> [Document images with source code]
————————

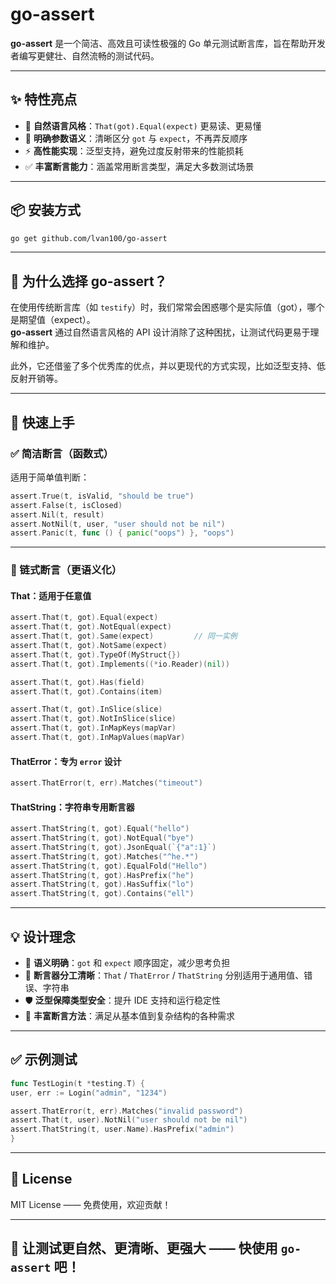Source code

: # go-assert

**go-assert** 是一个简洁、高效且可读性极强的 Go 单元测试断言库，旨在帮助开发者编写更健壮、自然流畅的测试代码。

---

## ✨ 特性亮点

- 💬 **自然语言风格**：`That(got).Equal(expect)` 更易读、更易懂
- 🔄 **明确参数语义**：清晰区分 `got` 与 `expect`，不再弄反顺序
- ⚡ **高性能实现**：泛型支持，避免过度反射带来的性能损耗
- ✅ **丰富断言能力**：涵盖常用断言类型，满足大多数测试场景

---

## 📦 安装方式

```bash
go get github.com/lvan100/go-assert
```

---

## 🤔 为什么选择 go-assert？

在使用传统断言库（如 `testify`）时，我们常常会困惑哪个是实际值（got），哪个是期望值（expect）。  
**go-assert** 通过自然语言风格的 API 设计消除了这种困扰，让测试代码更易于理解和维护。

此外，它还借鉴了多个优秀库的优点，并以更现代的方式实现，比如泛型支持、低反射开销等。

---

## 🧪 快速上手

### ✅ 简洁断言（函数式）

适用于简单值判断：

```go
assert.True(t, isValid, "should be true")
assert.False(t, isClosed)
assert.Nil(t, result)
assert.NotNil(t, user, "user should not be nil")
assert.Panic(t, func () { panic("oops") }, "oops")
```

---

### 🔗 链式断言（更语义化）

#### That：适用于任意值

```go
assert.That(t, got).Equal(expect)
assert.That(t, got).NotEqual(expect)
assert.That(t, got).Same(expect)         // 同一实例
assert.That(t, got).NotSame(expect)
assert.That(t, got).TypeOf(MyStruct{})
assert.That(t, got).Implements((*io.Reader)(nil))

assert.That(t, got).Has(field)
assert.That(t, got).Contains(item)

assert.That(t, got).InSlice(slice)
assert.That(t, got).NotInSlice(slice)
assert.That(t, got).InMapKeys(mapVar)
assert.That(t, got).InMapValues(mapVar)
```

#### ThatError：专为 `error` 设计

```go
assert.ThatError(t, err).Matches("timeout")
```

#### ThatString：字符串专用断言器

```go
assert.ThatString(t, got).Equal("hello")
assert.ThatString(t, got).NotEqual("bye")
assert.ThatString(t, got).JsonEqual(`{"a":1}`)
assert.ThatString(t, got).Matches("^he.*")
assert.ThatString(t, got).EqualFold("Hello")
assert.ThatString(t, got).HasPrefix("he")
assert.ThatString(t, got).HasSuffix("lo")
assert.ThatString(t, got).Contains("ell")
```

---

## 💡 设计理念

- 🧠 **语义明确**：`got` 和 `expect` 顺序固定，减少思考负担
- 🧩 **断言器分工清晰**：`That` / `ThatError` / `ThatString` 分别适用于通用值、错误、字符串
- 🛡️ **泛型保障类型安全**：提升 IDE 支持和运行稳定性
- 🧰 **丰富断言方法**：满足从基本值到复杂结构的各种需求

---

## ✅ 示例测试

```go
func TestLogin(t *testing.T) {
user, err := Login("admin", "1234")

assert.ThatError(t, err).Matches("invalid password")
assert.That(t, user).NotNil("user should not be nil")
assert.ThatString(t, user.Name).HasPrefix("admin")
}
```

---

## 📜 License

MIT License —— 免费使用，欢迎贡献！

---

## 🚀 让测试更自然、更清晰、更强大 —— 快使用 `go-assert` 吧！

————————

> [INSTRUCTIONS TO FOLLOW] The answer must consist of every line from the entries above that contains the string "slice".

> [SOLUTION FOR THIS TASK]
assert.That(t, got).InSlice(slice)
assert.That(t, got).NotInSlice(slice)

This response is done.